English

InputManager Design and Implementation

technical

Introduction

Interactive input is a very important function in the engine's functional layer. It allows users to interact with the application using devices, touch, or gestures. In the 0.6 milestone, we initially built the interaction system of the Galacean Engine, which currently supports click and keyboard. This article will share the thoughts and shortcomings during the development process.

Overall Design

Main Architecture

Input devices, touch, XR devices, etc., all belong to the input of the interaction system. We gather all the logic of the input in the InputManager, and subdivide it into specific inputs such as PointerManager and KeyBoardManager according to various types of input. The InputManager manages all specific input managers. In the frame processing of interaction, it only needs to process the logic of specific inputs within each manager.

API Design

Frame Lifecycle

The lifecycle of frame processing is as follows:

The internal lifecycle of InputManager is as follows:

How to Use

Pointer

Add a collider to the object with a collision volume in the three-dimensional space.
Refer to the trigger conditions of the callback interface in the Script component to add appropriate logic. | Interface | Trigger Timing and Frequency | | --- | --- | | onPointerEnter | Triggered once when the touch point enters the collision volume of the Entity | | onPointerExit | Triggered once when the touch point leaves the collision volume of the Entity | | onPointerDown | Triggered once when the touch point is pressed within the collision volume of the Entity | | onPointerUp | Triggered once when the touch point is released within the collision volume of the Entity | | onPointerClick | Triggered once when the touch point is pressed and released within the collision volume of the Entity | | onPointerDrag | Continuously triggered when the touch point is pressed within the collision volume of the Entity until the touch point is no longer pressed |

KeyBoard

Directly call the methods provided by the InputManager to determine the key status.

Method Name	Method Explanation
isKeyHeldDown	Returns whether the key is being held down continuously
isKeyDown	Returns whether the key was pressed in the current frame
isKeyUp	Returns whether the key was released in the current frame

Mouse and Touch

Background

PointerEvent is the trend of subsequent development of mouse and touch interaction in browsers. Pointer is a hardware layer abstraction of input devices. Developers do not need to care whether the data source is a mouse, touchpad, or touchscreen. However, it also has some compatibility issues. As can be seen in canIUse, the device coverage rate of PointerEvent is 92.82%, which needs to be solved by importing Polyfill.

Requirement Research

Add hook functions that respond to Pointer in the script component. For entities with collision volume in three-dimensional space, developers can easily implement interactions such as click, drag, and select by supplementing the logic in the corresponding hook functions.

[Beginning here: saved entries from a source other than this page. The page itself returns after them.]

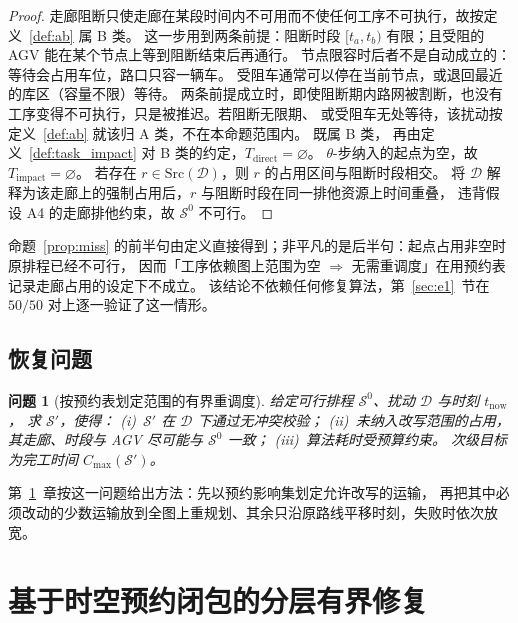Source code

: \documentclass[manuscript,screen,review]{acmart}
\newcommand{\NPairs}{50}
\newcommand{\PassMiss}{\NPairs/\NPairs}      %
\newtheorem{problem}{问题}
\begin{document}
\begin{proof}
走廊阻断只使走廊在某段时间内不可用而不使任何工序不可执行，故按定义~\ref{def:ab} 属 B 类。
这一步用到两条前提：阻断时段 \([t_a,t_b)\) 有限；且受阻的 AGV 能在某个节点上等到阻断结束后再通行。
节点限容时后者不是自动成立的：等待会占用车位，路口只容一辆车。
受阻车通常可以停在当前节点，或退回最近的库区（容量不限）等待。
两条前提成立时，即使阻断期内路网被割断，也没有工序变得不可执行，只是被推迟。若阻断无限期、
或受阻车无处等待，该扰动按定义~\ref{def:ab} 就该归 A 类，不在本命题范围内。
既属 B 类，
再由定义~\ref{def:task_impact} 对 B 类的约定，\(T_{\mathrm{direct}}=\varnothing\)。
\(\theta\)-步纳入的起点为空，故 \(T_{\mathrm{impact}}=\varnothing\)。
若存在 \(r\in\mathrm{Src}(\mathcal{D})\)，则 \(r\) 的占用区间与阻断时段相交。
将 \(\mathcal{D}\) 解释为该走廊上的强制占用后，\(r\) 与阻断时段在同一排他资源上时间重叠，
违背假设 A4 的走廊排他约束，故 \(\mathcal{S}^0\) 不可行。
\end{proof}

命题~\ref{prop:miss} 的前半句由定义直接得到；非平凡的是后半句：起点占用非空时原排程已经不可行，
因而「工序依赖图上范围为空 \(\Rightarrow\) 无需重调度」在用预约表记录走廊占用的设定下不成立。
该结论不依赖任何修复算法，第~\ref{sec:e1}~节在 \(\PassMiss\) 对上逐一验证了这一情形。

\subsection{恢复问题}
\label{sec:recovery_problem}

\begin{problem}[按预约表划定范围的有界重调度]
\label{prob:recovery}
给定可行排程 \(\mathcal{S}^0\)、扰动 \(\mathcal{D}\) 与时刻 \(t_{\mathrm{now}}\)，
求 \(\mathcal{S}'\)，使得：
(i)~\(\mathcal{S}'\) 在 \(\mathcal{D}\) 下通过无冲突校验；
(ii)~未纳入改写范围的占用，其走廊、时段与 AGV 尽可能与 \(\mathcal{S}^0\) 一致；
(iii)~算法耗时受预算约束。
次级目标为完工时间 \(C_{\max}(\mathcal{S}')\)。
\end{problem}

第~\ref{sec:strc}~章按这一问题给出方法：先以预约影响集划定允许改写的运输，
再把其中必须改动的少数运输放到全图上重规划、其余只沿原路线平移时刻，失败时依次放宽。

\section{基于时空预约闭包的分层有界修复}
\label{sec:strc}
\label{sec:repair}
\end{document}
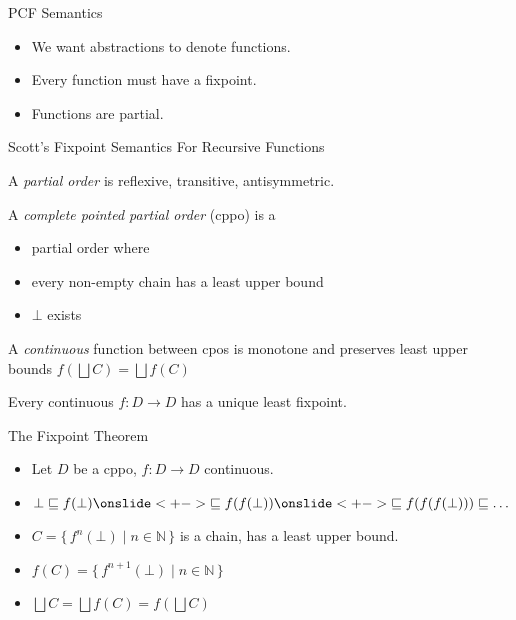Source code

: \documentclass{beamer}
\newcommand{\below}{\sqsubseteq}
\newcommand{\set}[1]{\{\,#1\,\}}
\newcommand{\bbN}{\mathbb{N}}
\newcommand{\lub}{\bigsqcup}
\newcommand{\arr}{\rightarrow}
\begin{document}
\begin{frame}{PCF Semantics}
\begin{itemize}
\item We want abstractions to denote functions.
\item Every function must have a fixpoint.
\item Functions are partial.
\end{itemize}
\end{frame}

\begin{frame}{Scott's Fixpoint Semantics For Recursive Functions}

\begin{definition}
A \emph{partial order} is reflexive, transitive, antisymmetric.
\end{definition}

\begin{definition}
A \emph{complete pointed partial order} (cppo) is a
\begin{itemize}
\item partial order where
\item every non-empty chain has a least upper bound
\item $\bot$ exists
\end{itemize}
\end{definition}

\begin{definition}
A \emph{continuous} function between cpos is monotone and preserves least upper bounds $f(\lub C) = \lub f(C)$
\end{definition}

\begin{theorem}
Every continuous $f : D \arr D$ has a unique least fixpoint.
\end{theorem}

\end{frame}



\begin{frame}{The Fixpoint Theorem}

\begin{itemize} \itemsep0.5em
\onslide<+->
\item Let $D$ be a cppo, $f : D \arr D$ continuous.

\item $\bot \below f(\bot)
   \onslide<+->{ \below f(f(\bot))}
   \onslide<+->{\below f(f(f(\bot))) \below \ldots}$

\onslide<+->
\item $C = \set{f^n(\bot) \mid n \in \bbN}$ is a chain, has a least upper bound.

\onslide<+->
\item $f(C) = \set{f^{n+1}(\bot) \mid n \in \bbN}$

\onslide<+->
\item $\lub C = \lub f(C) = f(\lub C)$

\end{itemize}

\end{frame}
\end{document}
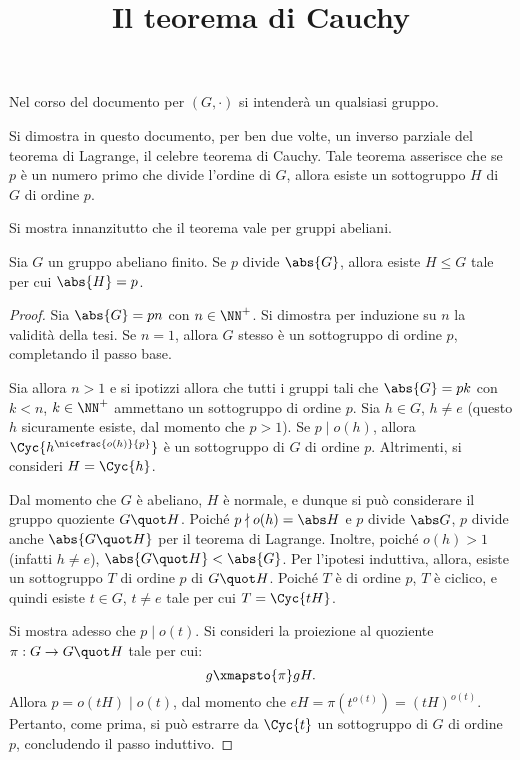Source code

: \documentclass[12pt]{scrartcl}
\begin{document}
	\title{Il teorema di Cauchy}
	\maketitle
	
	\begin{note}
		Nel corso del documento per $(G, \cdot)$ si intenderà un qualsiasi gruppo.
	\end{note}
	
	Si dimostra in questo documento, per ben due volte, un inverso parziale
	del teorema di Lagrange, il celebre teorema di Cauchy. Tale teorema
	asserisce che se $p$ è un numero primo che divide l'ordine di $G$,
	allora esiste un sottogruppo $H$ di $G$ di ordine $p$. \medskip
	
	
	Si mostra innanzitutto che il teorema vale per gruppi abeliani.
	
	\begin{theorem}
		Sia $G$ un gruppo abeliano finito. Se $p$ divide $\abs{G}$, allora
		esiste $H \leq G$ tale per cui $\abs{H} = p$.
	\end{theorem}
	
	\begin{proof}
		Sia $\abs{G} = pn$ con $n \in \NN^+$. Si dimostra per induzione su $n$ la
		validità della tesi. Se $n = 1$, allora $G$ stesso è un sottogruppo di ordine $p$, completando il passo base. \medskip
		
		
		Sia allora $n > 1$ e si ipotizzi allora che tutti i gruppi tali che $\abs{G} = pk$ con $k < n$, $k \in \NN^+$ ammettano un sottogruppo di ordine $p$. Sia $h \in G$, $h \neq e$ (questo $h$ sicuramente esiste, dal momento che $p > 1$). Se $p \mid o(h)$, allora
		$\Cyc{h^{\nicefrac{o(h)}{p}}}$ è un sottogruppo di $G$ di ordine $p$. Altrimenti,
		si consideri $H = \Cyc{h}$. \medskip
		
		
		Dal momento che $G$ è abeliano, $H$ è normale, e dunque si può considerare il gruppo quoziente $G \quot H$. Poiché $p \nmid o(h) = \abs H$ e $p$ divide $\abs G$,
		$p$ divide anche $\abs{G \quot H}$ per il teorema di Lagrange. Inoltre, poiché
		$o(h) > 1$ (infatti $h \neq e$), $\abs{G \quot H} < \abs{G}$. Per l'ipotesi
		induttiva, allora, esiste un sottogruppo $T$ di ordine $p$ di $G \quot H$. Poiché
		$T$ è di ordine $p$, $T$ è ciclico, e quindi esiste $t \in G$, $t \neq e$ tale per cui
		$T = \Cyc{tH}$. \medskip
		
		
		Si mostra adesso che $p \mid o(t)$. Si consideri la proiezione al quoziente $\pi : G \to G \quot H$ tale per cui:
		\[ g \xmapsto{\pi} gH. \]
		Allora $p = o(tH) \mid o(t)$, dal momento che $eH=\pi(t^{o(t)})=(tH)^{o(t)}$.
		Pertanto, come prima, si può estrarre da $\Cyc{t}$ un sottogruppo di $G$
		di ordine $p$, concludendo il passo induttivo.
	\end{proof} \bigskip
	
\end{document}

Hook Function	Trigger Timing and Frequency
onPointerEnter	Triggered once when the touch point enters the Entity's collider range
onPointerExit	Triggered once when the touch point leaves the Entity's collider range
onPointerDown	Triggered once when the touch point is pressed within the Entity's collider range
onPointerUp	Triggered once when the touch point is released within the Entity's collider range
onPointerClick	Triggered once when the touch point is pressed and released within the Entity's collider range
onPointerDrag	Continuously triggered when the touch point is pressed within the Entity's collider range until the touch point is no longer pressed

Native Events

Similar to MouseEvent and TouchEvent, PointerEvent can also be captured by listening. canvas.addEventListener('pointerXXX', callBack);

	MouseEvent	TouchEvent	PointerEvent
Press	mousedown	touchstart	pointerdown
Release	mouseup	touchend	pointerup
Move	mousemove	touchmove	pointermove
Leave	mouseout \| mouseleave	touchend \| touchcancel	pointerout \| pointercancel \| pointerleave

Flowchart

The general process of Pointer handling can be summarized, where the green boxes represent native events.

Raycasting

The biggest problem to solve in Pointer is how to perform raycasting in three-dimensional space based on the position information from native events. This part not only includes basic knowledge of spatial transformation but also the basic use of the physics system.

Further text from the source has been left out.